# How to strike out text?



## Carlos Martínez Riera

How to strike out text in a contri? I can only see the bold, italic and underline buttons on the edition box, yet some people manage to bar their text.
How to do it?
Thx.
Carlos


----------



## cuchuflete

Hola Carlos-

use these codes:  [s] followed by the same, with / in front of the s.

cheers,
Cuchu


----------



## cuchuflete

here's an example:   hola Carols Carlos


----------



## Carlos Martínez Riera

cuchuflete said:
			
		

> here's an example: hola Carols Carlos


 
Tancs, I mean thanks.

Carlos


----------



## cuchuflete

Carlos Martínez Riera said:
			
		

> Tancs, I mean thanks.
> 
> Carlos



You are certainly a quikc quick study!
C


----------



## cuchuflete

Carlos--- A few months ago, Mike K did a custom implementation of the strikeout code, at my request.  V Bullentin, the vendor of the forum software, has now caught up with us.

Here are some of the codes they support:

*, ,   	Bold / Italic / Underline
[color] 	Color
[size] 	Size
[font] 	Font
 	Highlight
, , Left / Right / Center
Indent
 	Email Linking
[url] 	URL Hyperlinking
[thread] 	Thread Linking
[post] 	Post Linking
[list]
Bulleted Lists / Advanced Lists
[img] 	Images
[code] 	Code
[quote] 	Quote
[plain][s][/plain] 	strikethrough​*


----------



## Silvia

[code]supercalifragilitechespiralidoso[/code] What's "code" for?!


----------



## cuchuflete

Silvia...from the FAQ:


> Code
> The [code] tag switches to a fixed-width (monospace) font and preseves all spacing.
> Usage 	[code]value[/code]
> Example Usage 	[code]
> <script type="text/javascript">
> <!--
> alert("Hello world!");
> //-->
> </script>
> [/code]
> Example Output
> 
> <script type="text/javascript">
> <!--
> alert("Hello world!");
> //-->
> </script>



Rob is an expert...he can give you additional detail.

Saludos,
Cuchu


----------



## Benjy

silviap said:
			
		

> [code]supercalifragilitechespiralidoso[/code] What's "code" for?!



it sops html from haviing its wicked way with the text you write. it was concieved so people could write code without the forum destrying the formatting


----------



## cuchuflete

Let's see what it does to this text, first without, and then with, the 'code' tags:

Silvia  22 years old   Italiana  Intelligent    Charming
Benjy  23 years old   English   Intelligent    Has redeeming qualities

 [CODE]
Silvia  22 years old     Italiana  Intelligent	Charming
Benjy   23 years old     English   Intelligent   Has redeeming qualities[/CODE] 

There you have it Chicos!


----------



## lsp

silviap said:
			
		

> [code]supercalifragilitechespiralidoso[/code]


That is actually a song lyric from Mary Poppins.

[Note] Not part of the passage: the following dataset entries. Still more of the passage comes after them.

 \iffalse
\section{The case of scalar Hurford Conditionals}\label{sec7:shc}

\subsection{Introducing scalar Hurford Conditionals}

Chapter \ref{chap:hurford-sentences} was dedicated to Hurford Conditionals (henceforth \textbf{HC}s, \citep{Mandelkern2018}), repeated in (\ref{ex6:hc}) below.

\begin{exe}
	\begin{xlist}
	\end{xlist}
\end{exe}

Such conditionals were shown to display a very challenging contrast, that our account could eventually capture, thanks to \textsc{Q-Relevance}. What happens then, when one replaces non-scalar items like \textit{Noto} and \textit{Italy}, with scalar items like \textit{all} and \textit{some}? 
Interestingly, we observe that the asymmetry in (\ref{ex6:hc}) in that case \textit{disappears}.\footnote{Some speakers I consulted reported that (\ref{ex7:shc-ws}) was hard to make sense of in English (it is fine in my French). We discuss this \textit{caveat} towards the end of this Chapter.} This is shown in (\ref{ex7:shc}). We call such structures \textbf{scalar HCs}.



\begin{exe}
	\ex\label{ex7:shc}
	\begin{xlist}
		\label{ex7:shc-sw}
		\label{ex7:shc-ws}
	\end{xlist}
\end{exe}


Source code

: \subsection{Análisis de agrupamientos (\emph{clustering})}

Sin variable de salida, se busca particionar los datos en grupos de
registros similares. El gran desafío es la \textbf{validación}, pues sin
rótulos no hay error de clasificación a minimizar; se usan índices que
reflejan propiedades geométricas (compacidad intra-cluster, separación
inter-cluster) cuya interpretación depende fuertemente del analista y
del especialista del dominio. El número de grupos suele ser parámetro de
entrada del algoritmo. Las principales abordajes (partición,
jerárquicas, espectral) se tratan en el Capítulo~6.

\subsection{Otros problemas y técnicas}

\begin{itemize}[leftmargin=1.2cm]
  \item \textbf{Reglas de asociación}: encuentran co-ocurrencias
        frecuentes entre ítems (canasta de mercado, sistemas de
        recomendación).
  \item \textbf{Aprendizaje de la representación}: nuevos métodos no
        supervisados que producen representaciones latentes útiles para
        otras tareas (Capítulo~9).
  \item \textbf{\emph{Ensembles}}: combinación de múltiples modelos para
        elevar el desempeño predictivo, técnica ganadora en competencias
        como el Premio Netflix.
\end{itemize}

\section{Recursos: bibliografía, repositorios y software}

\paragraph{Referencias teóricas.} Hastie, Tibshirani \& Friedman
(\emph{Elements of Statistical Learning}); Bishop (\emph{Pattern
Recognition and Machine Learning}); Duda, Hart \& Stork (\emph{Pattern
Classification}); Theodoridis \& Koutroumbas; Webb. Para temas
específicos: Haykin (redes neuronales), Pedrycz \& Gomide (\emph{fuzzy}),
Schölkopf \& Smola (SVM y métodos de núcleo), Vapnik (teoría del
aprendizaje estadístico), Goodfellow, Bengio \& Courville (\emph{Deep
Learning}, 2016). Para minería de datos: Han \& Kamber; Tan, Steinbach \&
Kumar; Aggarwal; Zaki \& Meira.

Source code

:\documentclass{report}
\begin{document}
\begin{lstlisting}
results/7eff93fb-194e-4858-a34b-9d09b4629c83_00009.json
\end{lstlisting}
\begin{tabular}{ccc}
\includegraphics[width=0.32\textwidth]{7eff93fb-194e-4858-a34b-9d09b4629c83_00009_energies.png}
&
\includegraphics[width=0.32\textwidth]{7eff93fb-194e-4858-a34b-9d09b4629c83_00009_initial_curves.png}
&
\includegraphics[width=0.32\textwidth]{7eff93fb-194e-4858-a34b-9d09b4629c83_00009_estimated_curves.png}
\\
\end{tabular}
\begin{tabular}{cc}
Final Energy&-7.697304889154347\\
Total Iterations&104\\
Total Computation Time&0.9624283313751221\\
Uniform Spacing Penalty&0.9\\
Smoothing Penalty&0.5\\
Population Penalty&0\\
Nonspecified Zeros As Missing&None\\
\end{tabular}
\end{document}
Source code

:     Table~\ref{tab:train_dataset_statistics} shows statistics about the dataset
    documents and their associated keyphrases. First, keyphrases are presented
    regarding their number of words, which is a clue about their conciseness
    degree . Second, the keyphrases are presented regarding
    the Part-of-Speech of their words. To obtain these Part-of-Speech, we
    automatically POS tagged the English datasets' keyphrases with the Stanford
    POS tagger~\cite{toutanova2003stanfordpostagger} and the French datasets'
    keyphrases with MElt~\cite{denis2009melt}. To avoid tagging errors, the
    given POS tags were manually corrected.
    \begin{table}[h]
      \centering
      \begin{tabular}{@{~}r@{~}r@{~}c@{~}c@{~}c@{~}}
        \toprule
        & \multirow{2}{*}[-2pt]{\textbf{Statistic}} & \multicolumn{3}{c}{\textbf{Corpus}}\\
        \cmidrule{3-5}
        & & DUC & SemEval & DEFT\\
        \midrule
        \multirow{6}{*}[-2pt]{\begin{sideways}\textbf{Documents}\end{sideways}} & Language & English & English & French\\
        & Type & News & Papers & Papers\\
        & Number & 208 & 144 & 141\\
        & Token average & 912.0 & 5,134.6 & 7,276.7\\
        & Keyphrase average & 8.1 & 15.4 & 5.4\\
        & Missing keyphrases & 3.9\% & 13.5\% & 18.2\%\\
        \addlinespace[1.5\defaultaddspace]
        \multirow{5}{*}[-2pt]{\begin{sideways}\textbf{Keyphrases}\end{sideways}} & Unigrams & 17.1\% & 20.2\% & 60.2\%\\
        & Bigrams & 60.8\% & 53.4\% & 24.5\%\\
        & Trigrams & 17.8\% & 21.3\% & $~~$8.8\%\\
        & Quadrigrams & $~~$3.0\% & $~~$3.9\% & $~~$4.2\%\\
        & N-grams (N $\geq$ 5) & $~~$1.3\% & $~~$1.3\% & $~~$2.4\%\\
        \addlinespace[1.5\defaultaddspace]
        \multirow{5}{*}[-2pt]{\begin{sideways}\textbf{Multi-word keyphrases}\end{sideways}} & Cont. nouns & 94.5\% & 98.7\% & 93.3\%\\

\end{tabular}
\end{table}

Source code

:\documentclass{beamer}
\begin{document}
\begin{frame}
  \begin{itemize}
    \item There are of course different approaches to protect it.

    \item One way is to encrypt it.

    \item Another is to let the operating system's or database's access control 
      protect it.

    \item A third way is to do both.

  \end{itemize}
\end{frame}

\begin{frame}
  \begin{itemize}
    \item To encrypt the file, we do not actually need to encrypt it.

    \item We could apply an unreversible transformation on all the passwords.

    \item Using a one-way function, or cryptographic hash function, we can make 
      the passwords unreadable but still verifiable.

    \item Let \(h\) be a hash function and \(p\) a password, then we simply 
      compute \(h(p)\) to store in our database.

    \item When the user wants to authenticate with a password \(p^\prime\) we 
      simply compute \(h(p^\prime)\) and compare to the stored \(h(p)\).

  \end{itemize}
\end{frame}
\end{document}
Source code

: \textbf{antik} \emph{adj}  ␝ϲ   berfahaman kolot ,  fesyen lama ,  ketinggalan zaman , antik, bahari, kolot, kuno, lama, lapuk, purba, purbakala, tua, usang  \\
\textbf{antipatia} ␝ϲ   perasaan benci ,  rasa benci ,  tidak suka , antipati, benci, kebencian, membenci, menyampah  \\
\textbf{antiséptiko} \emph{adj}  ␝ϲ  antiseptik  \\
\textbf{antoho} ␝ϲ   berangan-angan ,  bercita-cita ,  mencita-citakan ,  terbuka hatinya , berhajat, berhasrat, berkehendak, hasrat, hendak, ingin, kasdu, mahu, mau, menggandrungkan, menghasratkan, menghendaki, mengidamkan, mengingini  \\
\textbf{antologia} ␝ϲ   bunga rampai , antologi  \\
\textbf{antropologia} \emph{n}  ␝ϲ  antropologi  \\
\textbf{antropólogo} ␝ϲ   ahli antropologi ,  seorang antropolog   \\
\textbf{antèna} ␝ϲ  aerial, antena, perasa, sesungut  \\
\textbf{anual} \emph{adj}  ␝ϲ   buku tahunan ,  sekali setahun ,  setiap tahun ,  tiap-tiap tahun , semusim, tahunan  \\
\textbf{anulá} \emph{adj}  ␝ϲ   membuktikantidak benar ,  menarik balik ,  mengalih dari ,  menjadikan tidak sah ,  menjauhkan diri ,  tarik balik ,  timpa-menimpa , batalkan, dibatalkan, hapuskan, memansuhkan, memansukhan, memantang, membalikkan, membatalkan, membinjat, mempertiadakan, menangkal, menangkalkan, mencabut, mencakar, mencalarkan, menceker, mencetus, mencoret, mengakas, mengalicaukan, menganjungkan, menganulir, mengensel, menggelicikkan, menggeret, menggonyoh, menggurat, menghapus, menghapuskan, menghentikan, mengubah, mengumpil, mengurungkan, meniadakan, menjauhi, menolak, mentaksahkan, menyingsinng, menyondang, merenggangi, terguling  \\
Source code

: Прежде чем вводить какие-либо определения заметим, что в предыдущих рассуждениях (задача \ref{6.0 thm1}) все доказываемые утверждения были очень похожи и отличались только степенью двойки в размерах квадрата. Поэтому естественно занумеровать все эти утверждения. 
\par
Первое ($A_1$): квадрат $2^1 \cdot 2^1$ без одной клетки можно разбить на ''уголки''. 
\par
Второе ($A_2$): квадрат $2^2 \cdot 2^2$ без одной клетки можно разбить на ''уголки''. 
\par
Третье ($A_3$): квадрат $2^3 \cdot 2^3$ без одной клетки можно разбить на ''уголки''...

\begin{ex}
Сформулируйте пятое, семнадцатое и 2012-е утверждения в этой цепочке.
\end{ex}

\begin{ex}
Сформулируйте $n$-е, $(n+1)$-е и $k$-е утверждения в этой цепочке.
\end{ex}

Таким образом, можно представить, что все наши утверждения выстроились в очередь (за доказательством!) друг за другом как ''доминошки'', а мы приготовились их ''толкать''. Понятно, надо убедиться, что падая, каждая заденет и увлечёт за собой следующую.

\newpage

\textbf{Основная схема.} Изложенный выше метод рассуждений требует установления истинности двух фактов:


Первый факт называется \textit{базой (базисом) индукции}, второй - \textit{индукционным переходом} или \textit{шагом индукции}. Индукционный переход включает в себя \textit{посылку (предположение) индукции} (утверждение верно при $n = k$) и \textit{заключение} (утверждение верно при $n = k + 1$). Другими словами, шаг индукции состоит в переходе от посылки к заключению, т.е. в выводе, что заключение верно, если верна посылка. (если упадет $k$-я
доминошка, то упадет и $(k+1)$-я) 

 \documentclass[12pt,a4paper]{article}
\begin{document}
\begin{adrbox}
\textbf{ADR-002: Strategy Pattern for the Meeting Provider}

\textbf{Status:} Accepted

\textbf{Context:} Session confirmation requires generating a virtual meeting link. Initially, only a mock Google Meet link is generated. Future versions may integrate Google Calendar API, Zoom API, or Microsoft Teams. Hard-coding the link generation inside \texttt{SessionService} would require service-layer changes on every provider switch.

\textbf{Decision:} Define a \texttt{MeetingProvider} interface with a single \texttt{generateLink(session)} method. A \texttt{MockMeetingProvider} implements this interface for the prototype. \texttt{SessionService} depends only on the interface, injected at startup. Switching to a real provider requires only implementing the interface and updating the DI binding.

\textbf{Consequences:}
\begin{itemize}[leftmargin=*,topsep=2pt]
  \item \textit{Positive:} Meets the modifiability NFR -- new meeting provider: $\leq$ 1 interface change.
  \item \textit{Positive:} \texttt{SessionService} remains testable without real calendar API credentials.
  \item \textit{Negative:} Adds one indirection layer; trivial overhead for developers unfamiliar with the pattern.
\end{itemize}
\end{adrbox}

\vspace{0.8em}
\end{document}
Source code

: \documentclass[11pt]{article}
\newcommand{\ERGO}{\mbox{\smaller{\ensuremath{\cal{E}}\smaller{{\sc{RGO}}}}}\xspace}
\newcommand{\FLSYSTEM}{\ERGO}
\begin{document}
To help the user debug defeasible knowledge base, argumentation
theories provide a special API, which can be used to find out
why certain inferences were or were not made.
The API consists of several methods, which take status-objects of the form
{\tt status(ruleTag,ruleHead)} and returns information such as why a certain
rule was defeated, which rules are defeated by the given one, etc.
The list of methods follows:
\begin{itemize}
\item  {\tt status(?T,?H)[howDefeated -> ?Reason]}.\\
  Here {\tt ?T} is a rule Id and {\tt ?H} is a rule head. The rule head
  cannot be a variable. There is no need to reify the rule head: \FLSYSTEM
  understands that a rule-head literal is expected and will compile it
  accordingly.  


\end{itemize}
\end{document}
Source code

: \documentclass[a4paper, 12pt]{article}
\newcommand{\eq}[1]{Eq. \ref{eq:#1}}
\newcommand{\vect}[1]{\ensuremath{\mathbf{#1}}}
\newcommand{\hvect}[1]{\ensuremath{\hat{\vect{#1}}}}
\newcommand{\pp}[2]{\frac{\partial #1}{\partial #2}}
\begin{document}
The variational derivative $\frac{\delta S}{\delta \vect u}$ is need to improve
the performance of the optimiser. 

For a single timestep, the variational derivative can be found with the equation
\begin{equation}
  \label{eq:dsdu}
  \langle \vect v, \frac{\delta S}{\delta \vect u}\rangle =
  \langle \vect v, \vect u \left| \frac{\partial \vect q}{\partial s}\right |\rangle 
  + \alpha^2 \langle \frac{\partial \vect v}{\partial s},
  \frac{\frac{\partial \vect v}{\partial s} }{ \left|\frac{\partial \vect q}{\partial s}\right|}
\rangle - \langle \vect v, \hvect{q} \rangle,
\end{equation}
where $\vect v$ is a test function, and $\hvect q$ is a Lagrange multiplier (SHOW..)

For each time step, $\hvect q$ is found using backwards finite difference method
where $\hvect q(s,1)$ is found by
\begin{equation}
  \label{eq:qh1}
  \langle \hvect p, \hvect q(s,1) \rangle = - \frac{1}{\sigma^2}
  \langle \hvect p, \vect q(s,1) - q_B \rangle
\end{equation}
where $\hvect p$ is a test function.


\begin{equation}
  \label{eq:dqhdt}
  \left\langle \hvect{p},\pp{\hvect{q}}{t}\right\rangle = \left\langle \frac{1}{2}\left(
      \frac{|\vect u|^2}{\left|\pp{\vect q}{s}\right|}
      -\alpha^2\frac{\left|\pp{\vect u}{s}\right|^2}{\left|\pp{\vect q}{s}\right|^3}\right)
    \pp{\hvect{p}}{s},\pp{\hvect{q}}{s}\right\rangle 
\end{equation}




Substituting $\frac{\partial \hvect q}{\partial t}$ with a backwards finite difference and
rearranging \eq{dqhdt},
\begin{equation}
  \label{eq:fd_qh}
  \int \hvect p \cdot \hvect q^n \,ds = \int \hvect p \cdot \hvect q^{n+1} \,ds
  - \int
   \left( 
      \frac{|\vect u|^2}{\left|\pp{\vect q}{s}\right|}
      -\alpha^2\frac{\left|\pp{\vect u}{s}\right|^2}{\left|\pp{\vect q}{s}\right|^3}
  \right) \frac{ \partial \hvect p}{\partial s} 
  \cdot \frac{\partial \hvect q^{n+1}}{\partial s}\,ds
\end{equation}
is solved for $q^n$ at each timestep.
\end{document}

I had to memorize its spelling when I was a very little girl, and when I am old and demented and don't know my own name, I will still be able to spell Supercalifragilisticexpialidocious (Um diddle diddle diddle um diddle ay... Um diddle diddle diddle um diddle ay )


----------



## cuchuflete

lsp said:
			
		

> (Um diddle diddle diddle um diddle ay... Um diddle diddle diddle um diddle ay )



Doctor, she's doing it again...can you give her something for that?


----------



## lsp

cuchuflete said:
			
		

> Doctor, she's doing it again...can you give her something for that?


Please do. I have that damned song stuck in my head again after all these years!!!!!!!!!!!!! Grrrrr, Siilviap!!!


----------



## te gato

lsp said:
			
		

> Please do. I have that damned song stuck in my head again after all these years!!!!!!!!!!!!! Grrrrr, Siilviap!!!


 
Thank you all..
This is the second time tonight that I have seen that..WORD!! I had to learn it to sing the song...Now, just like Isp..I have it stuck in my head..
Quick..someone come up with another song...please..pretty please.....

te gato


----------



## Wordsmyth

te gato said:
			
		

> I have it stuck in my head..
> Quick..someone come up with another song...please..pretty please.....
> 
> te gato


 OK, tg, how about "They're coming to take me away, haha, heehee, hoho ..." a catchy little number by that celebrated one-hit-wonder artist, Napoleon XIV.   

That one's really tough to get out of your head, get your head out of, head out of your g...  

PS: Don't know *how* I got into this thread (all my usual habits have been thrown by the lack of the Search function!), but I just noticed how old it is  . Hope Supercal hasn't been stuck in your head all this time, tg   , since nobody answered your cry for help back in March!!

W


----------



## solecito

Jajajajajajaa I don't know how I got here myself, but this thread is funny.
How about that song? * SHE'LL BE COMING DOWN THE MOUNTAIN WHEN SHE COMES , SHE'LL BE COMING DOWN THE MOUNTAIN WHEN SHE COMES......*  and it just goes on and on.......


----------



## Benjy

solecito said:
			
		

> and it just goes on and on.......


nope .......................


----------